- _TASK TO COMPLETE_
From the line that contains "and site metadata." to the last line of the entries, set down each line exactly as written, both ends included, with nothing else.

- _DATA PROVIDED_
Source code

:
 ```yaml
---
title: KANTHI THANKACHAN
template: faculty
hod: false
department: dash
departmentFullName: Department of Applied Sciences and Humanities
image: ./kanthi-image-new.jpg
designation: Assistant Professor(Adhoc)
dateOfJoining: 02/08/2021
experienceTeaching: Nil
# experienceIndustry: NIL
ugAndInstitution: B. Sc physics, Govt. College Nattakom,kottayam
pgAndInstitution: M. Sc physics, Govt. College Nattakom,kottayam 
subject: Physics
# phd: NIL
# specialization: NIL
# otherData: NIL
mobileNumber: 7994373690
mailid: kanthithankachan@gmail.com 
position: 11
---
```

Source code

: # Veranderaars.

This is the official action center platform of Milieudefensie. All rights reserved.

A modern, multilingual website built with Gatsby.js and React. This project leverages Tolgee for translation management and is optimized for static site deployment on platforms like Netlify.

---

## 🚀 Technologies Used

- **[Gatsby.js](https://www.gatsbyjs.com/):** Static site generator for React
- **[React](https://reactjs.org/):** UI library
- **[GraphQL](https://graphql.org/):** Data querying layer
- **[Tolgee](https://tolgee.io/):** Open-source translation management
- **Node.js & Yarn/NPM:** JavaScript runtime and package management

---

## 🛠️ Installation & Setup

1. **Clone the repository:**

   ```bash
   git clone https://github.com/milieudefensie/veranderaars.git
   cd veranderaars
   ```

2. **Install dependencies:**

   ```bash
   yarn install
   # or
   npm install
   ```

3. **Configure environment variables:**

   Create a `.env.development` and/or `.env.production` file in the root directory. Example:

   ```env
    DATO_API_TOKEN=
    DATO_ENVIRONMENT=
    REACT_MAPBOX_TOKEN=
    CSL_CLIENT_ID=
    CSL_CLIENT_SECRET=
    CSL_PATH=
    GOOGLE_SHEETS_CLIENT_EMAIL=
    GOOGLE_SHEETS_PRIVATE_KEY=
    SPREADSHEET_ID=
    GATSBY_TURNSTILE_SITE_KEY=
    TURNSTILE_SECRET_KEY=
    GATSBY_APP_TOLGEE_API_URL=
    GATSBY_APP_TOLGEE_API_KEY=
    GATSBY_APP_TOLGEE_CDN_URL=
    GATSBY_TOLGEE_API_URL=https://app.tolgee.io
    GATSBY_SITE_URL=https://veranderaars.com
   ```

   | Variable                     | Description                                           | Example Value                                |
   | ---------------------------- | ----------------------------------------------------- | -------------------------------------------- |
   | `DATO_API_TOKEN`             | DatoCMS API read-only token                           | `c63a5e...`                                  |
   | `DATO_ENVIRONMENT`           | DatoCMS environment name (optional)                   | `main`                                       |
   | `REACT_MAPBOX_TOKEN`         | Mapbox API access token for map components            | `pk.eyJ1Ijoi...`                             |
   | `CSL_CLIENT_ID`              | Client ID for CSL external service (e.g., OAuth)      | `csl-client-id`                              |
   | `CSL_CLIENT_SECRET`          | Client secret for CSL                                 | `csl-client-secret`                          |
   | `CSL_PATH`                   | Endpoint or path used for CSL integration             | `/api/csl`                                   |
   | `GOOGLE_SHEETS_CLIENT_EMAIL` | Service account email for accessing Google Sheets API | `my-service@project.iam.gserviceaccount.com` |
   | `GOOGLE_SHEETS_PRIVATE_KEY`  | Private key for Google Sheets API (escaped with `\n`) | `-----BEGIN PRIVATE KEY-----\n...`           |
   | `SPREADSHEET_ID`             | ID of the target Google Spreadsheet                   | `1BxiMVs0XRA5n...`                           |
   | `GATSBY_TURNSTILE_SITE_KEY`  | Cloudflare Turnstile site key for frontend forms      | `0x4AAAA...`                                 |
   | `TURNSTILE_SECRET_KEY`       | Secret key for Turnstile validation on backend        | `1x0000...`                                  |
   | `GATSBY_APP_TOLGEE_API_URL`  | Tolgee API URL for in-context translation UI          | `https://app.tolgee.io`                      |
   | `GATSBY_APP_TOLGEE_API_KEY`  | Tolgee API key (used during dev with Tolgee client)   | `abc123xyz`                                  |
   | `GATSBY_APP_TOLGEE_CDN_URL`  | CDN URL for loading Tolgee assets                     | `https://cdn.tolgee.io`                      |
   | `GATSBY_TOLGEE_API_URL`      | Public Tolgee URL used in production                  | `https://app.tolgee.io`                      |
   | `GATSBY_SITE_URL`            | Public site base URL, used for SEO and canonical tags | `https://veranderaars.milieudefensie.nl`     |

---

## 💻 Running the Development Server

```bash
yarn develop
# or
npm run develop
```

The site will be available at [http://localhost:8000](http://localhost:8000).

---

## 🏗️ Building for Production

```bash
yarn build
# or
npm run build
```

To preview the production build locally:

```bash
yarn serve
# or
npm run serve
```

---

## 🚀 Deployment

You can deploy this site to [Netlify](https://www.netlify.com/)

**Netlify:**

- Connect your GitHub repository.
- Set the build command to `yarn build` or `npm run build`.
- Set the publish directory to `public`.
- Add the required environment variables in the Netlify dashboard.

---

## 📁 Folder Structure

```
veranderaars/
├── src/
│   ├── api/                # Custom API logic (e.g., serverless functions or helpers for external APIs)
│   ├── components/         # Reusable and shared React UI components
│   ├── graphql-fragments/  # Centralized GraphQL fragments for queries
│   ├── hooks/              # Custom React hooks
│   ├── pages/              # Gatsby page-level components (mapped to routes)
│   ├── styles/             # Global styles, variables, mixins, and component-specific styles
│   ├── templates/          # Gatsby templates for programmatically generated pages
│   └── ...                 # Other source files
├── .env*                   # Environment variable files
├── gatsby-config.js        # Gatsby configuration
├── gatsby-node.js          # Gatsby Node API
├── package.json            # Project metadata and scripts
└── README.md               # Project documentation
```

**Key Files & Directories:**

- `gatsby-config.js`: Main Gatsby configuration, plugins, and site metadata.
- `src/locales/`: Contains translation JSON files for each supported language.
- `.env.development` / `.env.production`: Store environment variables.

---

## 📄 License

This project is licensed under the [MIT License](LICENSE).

- _RESPONSE AREA_
- `gatsby-config.js`: Main Gatsby configuration, plugins, and site metadata.
- `src/locales/`: Contains translation JSON files for each supported language.
- `.env.development` / `.env.production`: Store environment variables.

---

## 📄 License

This project is licensed under the [MIT License](LICENSE).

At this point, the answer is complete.